## WHAT THE TASK REQUIRES
Reproduce exactly the lines from the line containing "explicit probability densities" through the end of the records below, including both ends, and nothing else.

┄┄┄┄┄┄┄┄┄┄

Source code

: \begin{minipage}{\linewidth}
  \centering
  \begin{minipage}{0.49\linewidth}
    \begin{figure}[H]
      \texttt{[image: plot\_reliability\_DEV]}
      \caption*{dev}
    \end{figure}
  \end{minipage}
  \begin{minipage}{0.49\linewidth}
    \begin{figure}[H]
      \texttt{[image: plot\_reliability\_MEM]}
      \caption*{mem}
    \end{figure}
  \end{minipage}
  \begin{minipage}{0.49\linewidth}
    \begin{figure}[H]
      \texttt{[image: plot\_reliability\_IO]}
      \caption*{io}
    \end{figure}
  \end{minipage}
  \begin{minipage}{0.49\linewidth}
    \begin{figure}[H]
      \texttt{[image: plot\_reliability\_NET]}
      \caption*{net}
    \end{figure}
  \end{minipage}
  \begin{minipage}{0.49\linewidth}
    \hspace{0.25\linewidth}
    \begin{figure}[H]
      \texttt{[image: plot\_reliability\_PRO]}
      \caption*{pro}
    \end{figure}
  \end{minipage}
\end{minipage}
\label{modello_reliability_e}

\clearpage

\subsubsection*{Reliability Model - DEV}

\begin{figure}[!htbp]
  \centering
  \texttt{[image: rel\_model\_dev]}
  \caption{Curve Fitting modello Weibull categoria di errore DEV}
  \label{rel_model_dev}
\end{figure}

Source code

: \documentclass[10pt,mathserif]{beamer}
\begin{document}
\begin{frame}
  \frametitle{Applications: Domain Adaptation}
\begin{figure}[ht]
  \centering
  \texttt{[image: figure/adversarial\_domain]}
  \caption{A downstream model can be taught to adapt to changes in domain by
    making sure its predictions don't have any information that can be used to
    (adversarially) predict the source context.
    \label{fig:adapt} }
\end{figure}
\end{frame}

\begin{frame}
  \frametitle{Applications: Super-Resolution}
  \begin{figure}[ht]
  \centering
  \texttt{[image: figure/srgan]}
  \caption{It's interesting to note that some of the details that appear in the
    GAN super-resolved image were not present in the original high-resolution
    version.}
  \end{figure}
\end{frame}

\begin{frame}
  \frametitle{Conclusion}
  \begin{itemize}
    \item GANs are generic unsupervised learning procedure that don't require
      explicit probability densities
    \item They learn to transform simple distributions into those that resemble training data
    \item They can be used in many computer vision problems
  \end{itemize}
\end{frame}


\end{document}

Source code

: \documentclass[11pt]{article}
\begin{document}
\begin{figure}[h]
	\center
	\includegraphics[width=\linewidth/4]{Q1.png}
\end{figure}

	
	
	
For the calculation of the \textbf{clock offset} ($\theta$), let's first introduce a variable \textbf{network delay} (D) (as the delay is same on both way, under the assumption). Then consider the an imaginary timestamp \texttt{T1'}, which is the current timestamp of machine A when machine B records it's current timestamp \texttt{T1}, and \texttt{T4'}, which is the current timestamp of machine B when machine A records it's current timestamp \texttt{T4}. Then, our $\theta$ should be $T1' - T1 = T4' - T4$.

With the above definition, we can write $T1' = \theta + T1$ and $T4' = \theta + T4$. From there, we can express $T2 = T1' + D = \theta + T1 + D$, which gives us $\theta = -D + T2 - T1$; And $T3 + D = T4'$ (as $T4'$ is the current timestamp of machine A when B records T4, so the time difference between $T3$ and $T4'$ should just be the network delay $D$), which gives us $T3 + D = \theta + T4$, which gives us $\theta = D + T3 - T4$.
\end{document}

┄┄┄┄┄┄┄┄┄┄

## THE ANSWER
      explicit probability densities
    \item They learn to transform simple distributions into those that resemble training data
    \item They can be used in many computer vision problems
  \end{itemize}
\end{frame}


\end{document}

Source code

: \documentclass[11pt]{article}
\begin{document}
\begin{figure}[h]
	\center
	\includegraphics[width=\linewidth/4]{Q1.png}
\end{figure}

	
	
	
For the calculation of the \textbf{clock offset} ($\theta$), let's first introduce a variable \textbf{network delay} (D) (as the delay is same on both way, under the assumption). Then consider the an imaginary timestamp \texttt{T1'}, which is the current timestamp of machine A when machine B records it's current timestamp \texttt{T1}, and \texttt{T4'}, which is the current timestamp of machine B when machine A records it's current timestamp \texttt{T4}. Then, our $\theta$ should be $T1' - T1 = T4' - T4$.

With the above definition, we can write $T1' = \theta + T1$ and $T4' = \theta + T4$. From there, we can express $T2 = T1' + D = \theta + T1 + D$, which gives us $\theta = -D + T2 - T1$; And $T3 + D = T4'$ (as $T4'$ is the current timestamp of machine A when B records T4, so the time difference between $T3$ and $T4'$ should just be the network delay $D$), which gives us $T3 + D = \theta + T4$, which gives us $\theta = D + T3 - T4$.
\end{document}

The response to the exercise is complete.